Recently I sat on a quiet spot of the California coast. A handful of seagulls kept me company, as I tracked a trickle of cargo ships on the ocean. I thought of how busy I’ve been over the past few years. And the incredible pace I see from friends and colleagues, even if only a social media slice of life. I’ve noticed an uptick in the number of videos and advertisements exhorting me to do more, more ways to hustle, generate, produce.
I took a deep breath, and let it out with the slow sound of a wave, and wondered:
What if I were a cargo ship, instead?
One of the really big ones. Gigantic on the ocean, carrying hundreds of containers on deck. Moving slowly and purposefully towards a port farther than an hour or a day away. Perhaps taking weeks before arrival.
I imagined the power of being such a thing. Taller than a building. Longer than the Great Pyramid on one side. Pushing through the waves. Carrying so much value. And thinking, only a little, about the occasional storm.
Imagine knowing you carried such incredible value
Cargo ships carry the fortunes of entire corporations, sometimes even countries, on their decks. You carry your investments and efforts on your own shoulders.
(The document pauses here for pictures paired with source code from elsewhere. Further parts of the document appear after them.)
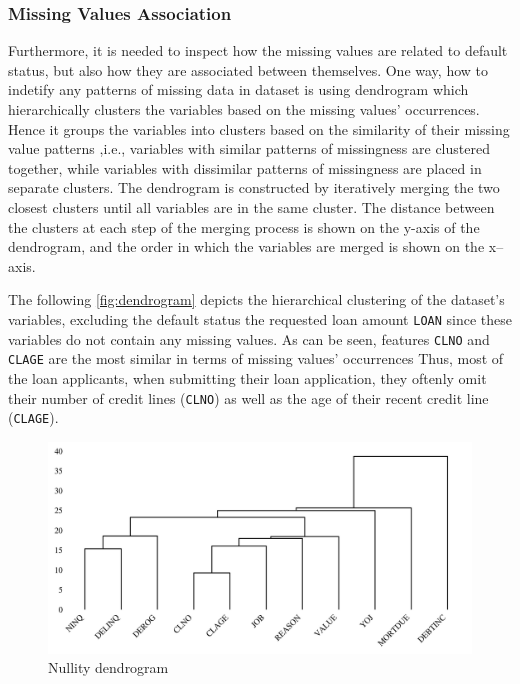 \subsubsection{Missing Values Association}
Furthermore, it is needed to inspect how the missing values are related to default status, but also how they are associated between themselves.
One way, how to indetify any patterns of missing data in dataset is using dendrogram which hierarchically clusters the variables based on the missing values' occurrences.
Hence it groups the variables into clusters based on the similarity of their missing value patterns ,i.e., variables with similar patterns of missingness are clustered together, while variables with dissimilar patterns of missingness are placed in separate clusters.
The dendrogram is constructed by iteratively merging the two closest clusters until all variables are in the same cluster.
The distance between the clusters at each step of the merging process is shown on the y-axis of the dendrogram, and the order in which the variables are merged is shown on the x--axis.

The following \autoref{fig:dendrogram} depicts the hierarchical clustering of the dataset's variables, excluding the default status the requested loan amount \texttt{LOAN} since these variables do not contain any missing values.
As can be seen, features \texttt{CLNO} and \texttt{CLAGE} are the most similar in terms of missing values' occurrences
Thus, most of the loan applicants, when submitting their loan application, they oftenly omit their number of credit lines (\texttt{CLNO}) as well as the age of their recent credit line (\texttt{CLAGE}).

    \begin{figure}[H]
        \centering
        \caption{Nullity dendrogram}\vspace{0.5em}
        \label{fig:dendrogram}
        \includegraphics[width=150mm]{Figures/NA_Dendrogram.jpg}
        \vspace{-1em}
    \end{figure}
    

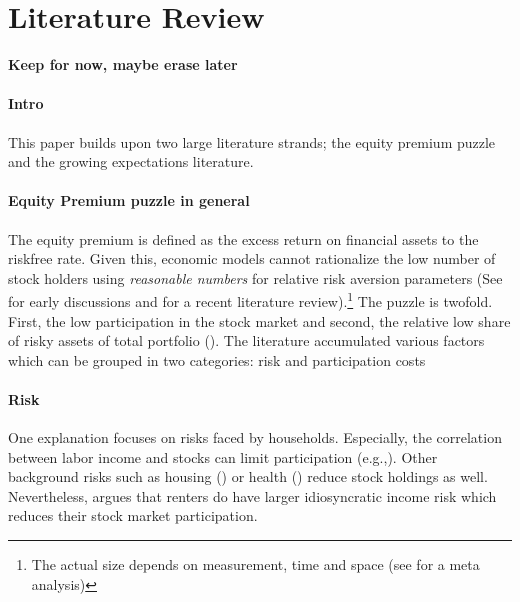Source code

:\documentclass[ProjectABM]{subfiles}
\begin{document}

\section{Literature Review}\label{sec:literature}
\textbf{Keep for now, maybe erase later}

\paragraph{Intro}
This paper builds upon two large literature strands; the equity premium puzzle and the growing expectations literature.

\paragraph{Equity Premium puzzle in general}
The equity premium is defined as the excess return on financial assets to the riskfree rate. Given this, economic models cannot rationalize the low number of stock holders using \textit{reasonable numbers} for relative risk aversion parameters (See \cite{mehra_porescott_1985equity_premium, haliassos_bertraut_1995equity_premium} for early discussions and \cite{Gomes_et_al_2021} for a recent literature review).\footnote{ The actual size depends on measurement, time and space (see\cite{vanEwijk_et_al_2012meta_equity_premium} for a meta analysis)} The puzzle is twofold. First, the low participation in the stock market and second, the relative low share of risky assets of total portfolio (\cite{campbell_2006household_finance}). The literature accumulated various factors which can be grouped in two categories: risk and participation costs %

\paragraph{Risk}
One explanation focuses on risks faced by households. Especially, the correlation between labor income and stocks can limit participation (e.g.,\cite{BCG2007stocklabor}). Other background risks such as housing (\cite{cocco2005housing}) or health (\cite{GJT1996_health}) reduce stock holdings as well. Nevertheless, \cite{catherine2020_countercyclical} argues that renters do have larger idiosyncratic income risk which reduces their stock market participation.%
\end{document}
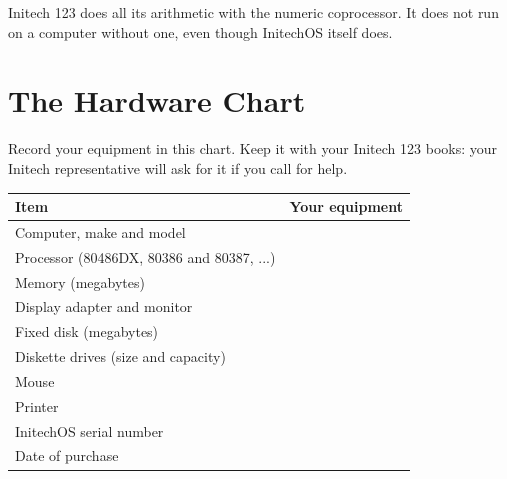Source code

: \begin{Note}
Initech 123 does all its arithmetic with the numeric coprocessor.  It does
not run on a computer without one, even though InitechOS itself does.
\end{Note}

\section{The Hardware Chart}
Record your equipment in this chart.  Keep it with your Initech 123 books:
your Initech representative will ask for it if you call for help.

\par\addvspace{6pt}
\noindent\begin{tabular}{@{}p{58mm}p{69mm}@{}}
\hline
\sffamily\small\textbf{Item} & \sffamily\small\textbf{Your equipment}\\
\hline
\rule{0pt}{14pt}Computer, make and model & \\ \hline
\rule{0pt}{14pt}Processor (80486DX, 80386 and 80387, ...) & \\ \hline
\rule{0pt}{14pt}Memory (megabytes) & \\ \hline
\rule{0pt}{14pt}Display adapter and monitor & \\ \hline
\rule{0pt}{14pt}Fixed disk (megabytes) & \\ \hline
\rule{0pt}{14pt}Diskette drives (size and capacity) & \\ \hline
\rule{0pt}{14pt}Mouse & \\ \hline
\rule{0pt}{14pt}Printer & \\ \hline
\rule{0pt}{14pt}InitechOS serial number & \\ \hline
\rule{0pt}{14pt}Date of purchase & \\ \hline
\end{tabular}
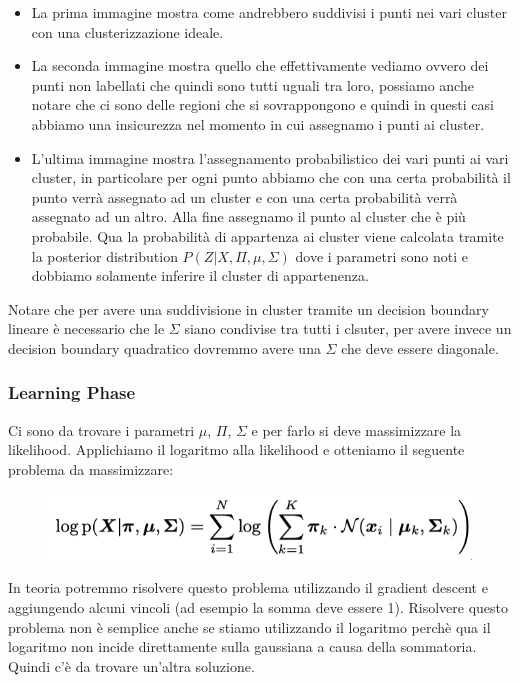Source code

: \documentclass[14pt]{extreport}
\begin{document}
\begin{itemize}
\item La prima immagine mostra come andrebbero suddivisi i punti nei vari cluster con una clusterizzazione ideale.
\item La seconda immagine mostra quello che effettivamente vediamo ovvero dei punti non labellati che quindi sono tutti uguali tra loro, possiamo
anche notare che ci sono delle regioni che si sovrappongono e quindi in questi casi abbiamo una insicurezza nel momento in cui assegnamo i punti ai cluster.
\item L'ultima immagine mostra l'assegnamento probabilistico dei vari punti ai vari cluster, in particolare per ogni punto abbiamo che con una certa probabilità
il punto verrà assegnato ad un cluster e con una certa probabilità verrà assegnato ad un altro. Alla fine assegnamo il punto al cluster che è più probabile.
Qua la probabilità di appartenza ai cluster viene calcolata tramite la posterior distribution $P(Z|X,\Pi, \mu, \Sigma)$ dove i parametri sono noti e dobbiamo
solamente inferire il cluster di appartenenza.
\end{itemize}



Notare che per avere una suddivisione in cluster tramite un decision boundary lineare è necessario che le $\Sigma$ siano condivise tra tutti i clsuter, per avere invece un 
decision boundary quadratico dovremmo avere una $\Sigma$ che deve essere diagonale.

\subsubsection{Learning Phase}

Ci sono da trovare i parametri $\mu$, $\Pi$, $\Sigma$ e per farlo si deve massimizzare la likelihood.
Applichiamo il logaritmo alla likelihood e otteniamo il seguente problema da massimizzare:


\begin{figure}[H] 
\centering
\includegraphics[width=0.7\linewidth]{548.jpeg}
\end{figure}

In teoria potremmo risolvere questo problema utilizzando il gradient descent e aggiungendo alcuni vincoli (ad esempio la somma deve essere 1).
Risolvere questo problema non è semplice anche se stiamo utilizzando il logaritmo perchè qua il logaritmo non incide direttamente sulla gaussiana a causa 
della sommatoria. Quindi c'è da trovare un'altra soluzione.
\end{document}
Goods that represent hours of work, feats of intelligence, streams of dreams - made more valuable by your commitment to deliver them to someone and someplace where it can matter.
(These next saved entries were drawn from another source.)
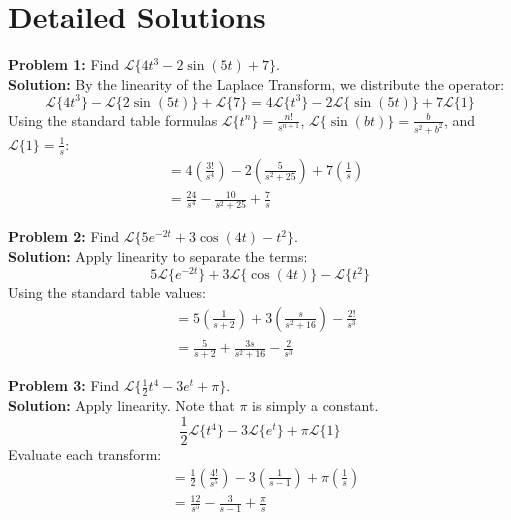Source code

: \documentclass[11pt, letterpaper]{article}
\theoremstyle{definition}
\theoremstyle{remark}
\begin{document}
\newpage

\section{Detailed Solutions}

\textbf{Problem 1:} Find $\mathscr{L}\{4t^3 - 2\sin(5t) + 7\}$.
\vspace{0.5em} \\
\textbf{Solution:} By the linearity of the Laplace Transform, we distribute the operator:
\[
\mathscr{L}\{4t^3\} - \mathscr{L}\{2\sin(5t)\} + \mathscr{L}\{7\} = 4\mathscr{L}\{t^3\} - 2\mathscr{L}\{\sin(5t)\} + 7\mathscr{L}\{1\}
\]
Using the standard table formulas $\mathscr{L}\{t^n\} = \frac{n!}{s^{n+1}}$, $\mathscr{L}\{\sin(bt)\} = \frac{b}{s^2+b^2}$, and $\mathscr{L}\{1\} = \frac{1}{s}$:
\begin{align*}
    &= 4\left(\frac{3!}{s^4}\right) - 2\left(\frac{5}{s^2 + 25}\right) + 7\left(\frac{1}{s}\right) \\[4pt]
    &= \frac{24}{s^4} - \frac{10}{s^2 + 25} + \frac{7}{s}
\end{align*}

\vspace{1em}
\textbf{Problem 2:} Find $\mathscr{L}\{5e^{-2t} + 3\cos(4t) - t^2\}$.
\vspace{0.5em} \\
\textbf{Solution:} Apply linearity to separate the terms:
\[
5\mathscr{L}\{e^{-2t}\} + 3\mathscr{L}\{\cos(4t)\} - \mathscr{L}\{t^2\}
\]
Using the standard table values:
\begin{align*}
    &= 5\left(\frac{1}{s + 2}\right) + 3\left(\frac{s}{s^2 + 16}\right) - \frac{2!}{s^3} \\[4pt]
    &= \frac{5}{s + 2} + \frac{3s}{s^2 + 16} - \frac{2}{s^3}
\end{align*}

\vspace{1em}
\textbf{Problem 3:} Find $\mathscr{L}\{\frac{1}{2}t^4 - 3e^{t} + \pi\}$.
\vspace{0.5em} \\
\textbf{Solution:} Apply linearity. Note that $\pi$ is simply a constant.
\[
\frac{1}{2}\mathscr{L}\{t^4\} - 3\mathscr{L}\{e^{t}\} + \pi\mathscr{L}\{1\}
\]
Evaluate each transform:
\begin{align*}
    &= \frac{1}{2}\left(\frac{4!}{s^5}\right) - 3\left(\frac{1}{s - 1}\right) + \pi\left(\frac{1}{s}\right) \\[4pt]
    &= \frac{12}{s^5} - \frac{3}{s - 1} + \frac{\pi}{s}
\end{align*}
\end{document}
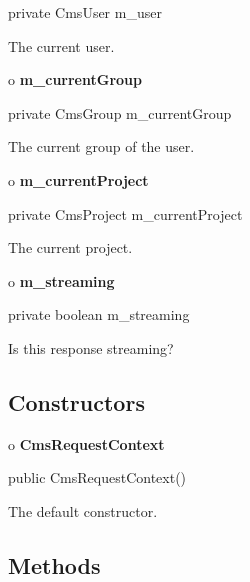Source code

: \begin{PRE}
 private CmsUser m\_user
\end{PRE}

\begin{description}
\htmlDD The current user.

\end{description}

o {\bf m\_currentGroup} 

\begin{PRE}
 private CmsGroup m\_currentGroup
\end{PRE}

\begin{description}
\htmlDD The current group of the user.

\end{description}

o {\bf m\_currentProject} 

\begin{PRE}
 private CmsProject m\_currentProject
\end{PRE}

\begin{description}
\htmlDD The current project.

\end{description}

o {\bf m\_streaming} 

\begin{PRE}
 private boolean m\_streaming
\end{PRE}

\begin{description}
\htmlDD Is this response streaming?

\end{description}

\subsection*{  Constructors }

o {\bf CmsRequestContext} 

\begin{PRE}
 public CmsRequestContext()
\end{PRE}

\begin{description}
\htmlDD The default constructor. 

\end{description}

\subsection*{  Methods }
Imagine being a cargo ship so purposeful, a single arrival of You made a massive difference!
Buzzing Bees of the Coastline
Of course, you might think: Isn’t that what I do now? To a degree, on a different scale. My calendar often looks like I’m piloting a little feeder ship, quick and fleeting going from port to port, customer to customer, sale to sale. Daily drop-offs, weekly meetings, regularly scheduled arrivals and departures. A kind of “ocean mailman” who shows up like a busy-bee, bringing quick-found pollen to be turned into a short-acting sugar high.
Buzzing, snappy, hustling, non-stop.
It’s Time to Set a Larger Sail
Many years ago, as a young, excitable entrepreneur, I had lots of ideas on how to be busy. Pages of products and plans and processes kept me running from place to place, customer to customer. My manifest was full, sometimes even overloaded, to the point of saying every October:
“Who created this insane schedule? I can’t do this again!”
Which of course, I had, and which I did, again, year after year.
Learning to Manifest
Thank goodness I had a wise mentor, who took me under his wing early in my career, helping me learn about the business, and importantly, myself. One day at lunch, I began breathlessly rattling off ideas for doing this, that and the next thing.
I must have sounded manic.
“And then we’ll put videos online; and package them into series. We start a weekly live show on Monday. I crunched numbers over the weekend for doing multi-city tour. If we start a membership club, we can monetize the attendees. Plus social media will target audiences and generate leads - dozens a day - to convert into coaching clients, and….”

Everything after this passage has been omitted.